### Problem details
In the material below, transcribe every line from the first through the line holding "in ex-post phase.", exactly, and stop after that line.

### Data shown
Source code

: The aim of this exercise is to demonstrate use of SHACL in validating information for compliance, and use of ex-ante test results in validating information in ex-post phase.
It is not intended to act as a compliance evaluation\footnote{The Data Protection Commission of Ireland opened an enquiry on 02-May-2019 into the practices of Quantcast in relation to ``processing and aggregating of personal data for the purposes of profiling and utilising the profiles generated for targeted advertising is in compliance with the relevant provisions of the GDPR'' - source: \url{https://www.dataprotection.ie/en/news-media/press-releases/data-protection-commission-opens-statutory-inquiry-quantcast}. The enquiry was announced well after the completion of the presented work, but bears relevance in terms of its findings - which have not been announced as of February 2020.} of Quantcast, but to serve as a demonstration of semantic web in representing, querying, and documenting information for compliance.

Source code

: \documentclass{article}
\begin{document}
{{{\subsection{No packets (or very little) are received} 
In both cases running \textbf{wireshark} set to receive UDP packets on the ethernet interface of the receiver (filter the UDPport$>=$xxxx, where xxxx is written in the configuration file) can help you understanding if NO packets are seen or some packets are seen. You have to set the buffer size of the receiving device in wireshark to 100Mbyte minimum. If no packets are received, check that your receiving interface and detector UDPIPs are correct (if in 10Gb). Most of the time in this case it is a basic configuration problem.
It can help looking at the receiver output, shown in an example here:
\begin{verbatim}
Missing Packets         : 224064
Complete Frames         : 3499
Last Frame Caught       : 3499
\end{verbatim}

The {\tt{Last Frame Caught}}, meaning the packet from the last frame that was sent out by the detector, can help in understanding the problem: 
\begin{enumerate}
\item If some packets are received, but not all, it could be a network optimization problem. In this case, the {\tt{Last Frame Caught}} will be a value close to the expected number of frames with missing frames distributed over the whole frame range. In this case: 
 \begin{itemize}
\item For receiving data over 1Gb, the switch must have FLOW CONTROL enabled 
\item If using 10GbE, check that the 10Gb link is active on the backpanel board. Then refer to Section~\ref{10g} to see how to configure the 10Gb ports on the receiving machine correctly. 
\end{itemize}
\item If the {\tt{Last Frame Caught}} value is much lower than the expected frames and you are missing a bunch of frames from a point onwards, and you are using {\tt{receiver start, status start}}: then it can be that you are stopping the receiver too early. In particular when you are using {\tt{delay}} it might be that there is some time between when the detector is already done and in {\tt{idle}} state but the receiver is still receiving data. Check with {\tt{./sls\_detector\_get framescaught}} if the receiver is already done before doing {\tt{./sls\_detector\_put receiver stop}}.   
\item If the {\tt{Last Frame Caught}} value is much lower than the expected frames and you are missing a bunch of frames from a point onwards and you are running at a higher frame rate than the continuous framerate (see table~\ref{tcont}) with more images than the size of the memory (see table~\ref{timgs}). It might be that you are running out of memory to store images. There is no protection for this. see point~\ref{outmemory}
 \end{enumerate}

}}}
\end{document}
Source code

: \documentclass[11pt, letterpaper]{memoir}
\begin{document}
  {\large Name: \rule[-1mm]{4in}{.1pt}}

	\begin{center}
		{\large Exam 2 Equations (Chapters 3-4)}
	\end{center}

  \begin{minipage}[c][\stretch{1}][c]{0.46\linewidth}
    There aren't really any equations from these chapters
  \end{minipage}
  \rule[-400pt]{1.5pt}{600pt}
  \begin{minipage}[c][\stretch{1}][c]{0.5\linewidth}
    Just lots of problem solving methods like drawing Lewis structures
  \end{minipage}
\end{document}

### Task solution
Source code

: The aim of this exercise is to demonstrate use of SHACL in validating information for compliance, and use of ex-ante test results in validating information in ex-post phase.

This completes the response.